A festa contou com a presença de 1.300 participantes. Serviu-se leitão e espetadas de fruta, passaram-se vídeos promocionais e até se contou com a presença de um humorista. O evento realizado no Entroncamento no passado dia 5 de junho custou aos contribuintes 130 mil euros (só em custos diretos). Somando os custos indiretos, o valor ascende aos 300 mil, de acordo com o Jornal de Notícias. O evento foi anunciado aos 3800 funcionários da IP, cuja criação resultou da fusão da REFER e da Estradas de Portugal para – segundo o Governo – poupar dinheiro aos contribuintes. A festa tinha como objetivo “apresentar a marca da nova empresa Infraestruturas de Portugal”.

O evento decorreu no novo Museu Nacional Ferroviário e “a malta das chefias estava lá toda, para se mostrar”, referiu Gameiro Jorge, o presidente do conselho-geral do Sindicato Nacional dos Ferroviários (SINAFE) ao JN. Segundo o sindicalista, a festa onde terão participado entre 1300 a 1500 pessoas, tratou-se de “uma aberração, tendo em conta as penalizações que o Governo impôs aos trabalhadores”.

Para organizar a festa, foram feitos vários ajustes diretos – contratos assinados sem concurso público. À empresa Deep Step Consultores de Comunicação e Relações Públicas foram transferidos 85 mil euros (com IVA), à Maria Papoila – Sociedade de Comidas e Bebidas Lda., 22 mil euros, e para “a produção de telas publicitárias” foram adjudicados 17.547 mil euros. Apesar destes três valores estarem disponíveis para consulta no portal Base, o montante corresponde apenas a parte da despesa, segundo o JN. O caderno de encargos na sua integra não foi divulgado pela empresa.
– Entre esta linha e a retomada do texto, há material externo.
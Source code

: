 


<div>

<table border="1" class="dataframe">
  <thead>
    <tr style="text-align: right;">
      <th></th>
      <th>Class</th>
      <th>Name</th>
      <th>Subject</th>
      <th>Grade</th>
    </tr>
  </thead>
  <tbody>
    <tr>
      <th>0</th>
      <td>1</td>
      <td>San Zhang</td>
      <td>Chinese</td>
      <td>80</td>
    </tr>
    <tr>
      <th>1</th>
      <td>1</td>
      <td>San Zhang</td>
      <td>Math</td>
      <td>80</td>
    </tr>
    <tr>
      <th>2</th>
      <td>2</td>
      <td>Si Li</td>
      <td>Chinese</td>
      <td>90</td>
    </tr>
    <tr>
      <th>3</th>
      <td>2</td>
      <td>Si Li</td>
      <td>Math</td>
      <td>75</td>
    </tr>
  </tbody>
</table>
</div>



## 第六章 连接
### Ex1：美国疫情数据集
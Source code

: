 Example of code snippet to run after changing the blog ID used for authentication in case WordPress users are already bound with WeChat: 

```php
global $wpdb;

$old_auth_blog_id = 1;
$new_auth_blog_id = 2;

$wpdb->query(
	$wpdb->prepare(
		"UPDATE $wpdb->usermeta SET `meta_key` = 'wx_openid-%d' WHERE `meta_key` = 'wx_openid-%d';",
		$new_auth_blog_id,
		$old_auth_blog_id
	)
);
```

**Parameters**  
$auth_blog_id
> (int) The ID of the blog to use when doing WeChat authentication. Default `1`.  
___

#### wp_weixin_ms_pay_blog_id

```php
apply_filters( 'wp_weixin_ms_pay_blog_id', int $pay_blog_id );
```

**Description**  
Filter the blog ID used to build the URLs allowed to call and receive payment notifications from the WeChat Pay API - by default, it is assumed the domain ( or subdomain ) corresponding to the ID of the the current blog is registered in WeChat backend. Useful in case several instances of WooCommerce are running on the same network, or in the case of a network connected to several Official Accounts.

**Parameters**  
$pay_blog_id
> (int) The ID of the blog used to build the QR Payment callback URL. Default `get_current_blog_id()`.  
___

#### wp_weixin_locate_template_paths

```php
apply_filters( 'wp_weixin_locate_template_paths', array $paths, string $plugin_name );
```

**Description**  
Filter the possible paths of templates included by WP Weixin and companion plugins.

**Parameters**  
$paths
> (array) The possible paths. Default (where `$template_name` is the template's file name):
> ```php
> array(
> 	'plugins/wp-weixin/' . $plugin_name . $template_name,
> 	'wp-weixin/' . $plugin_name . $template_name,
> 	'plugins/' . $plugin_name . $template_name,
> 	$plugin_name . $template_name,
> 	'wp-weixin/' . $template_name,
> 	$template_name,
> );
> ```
O evento abriu as portas por volta das 15h00. Durante 75 minutos, os convidados assistiram à “apresentação da marca” que contou com as intervenções humorísticas de Francisco Menezes. “Desadequada”, a “roçar o ordinário”, e “muito despropositada para a apresentação de uma empresa”, foi assim classificada a intervenção do humorista por alguns funcionários da IP. Houve também quem afirmasse que “aquilo parecia um comício”. Agitaram-se cachecóis e exibiram-se pins ao som de “música apoteótica”. Terminada a apresentação, os convidados serviram-se de um lanche/buffet.

Relativamente às despesas com os custos indiretos, estas incluíram a dispensa de trabalho dos funcionários naquele dia. Só esse valor ascende aos 170 mil euros, segundo as contas do jornal. A empresa também garantiu aos convidados as despesas de transporte (de comboio, carro, ou autocarro da empresa).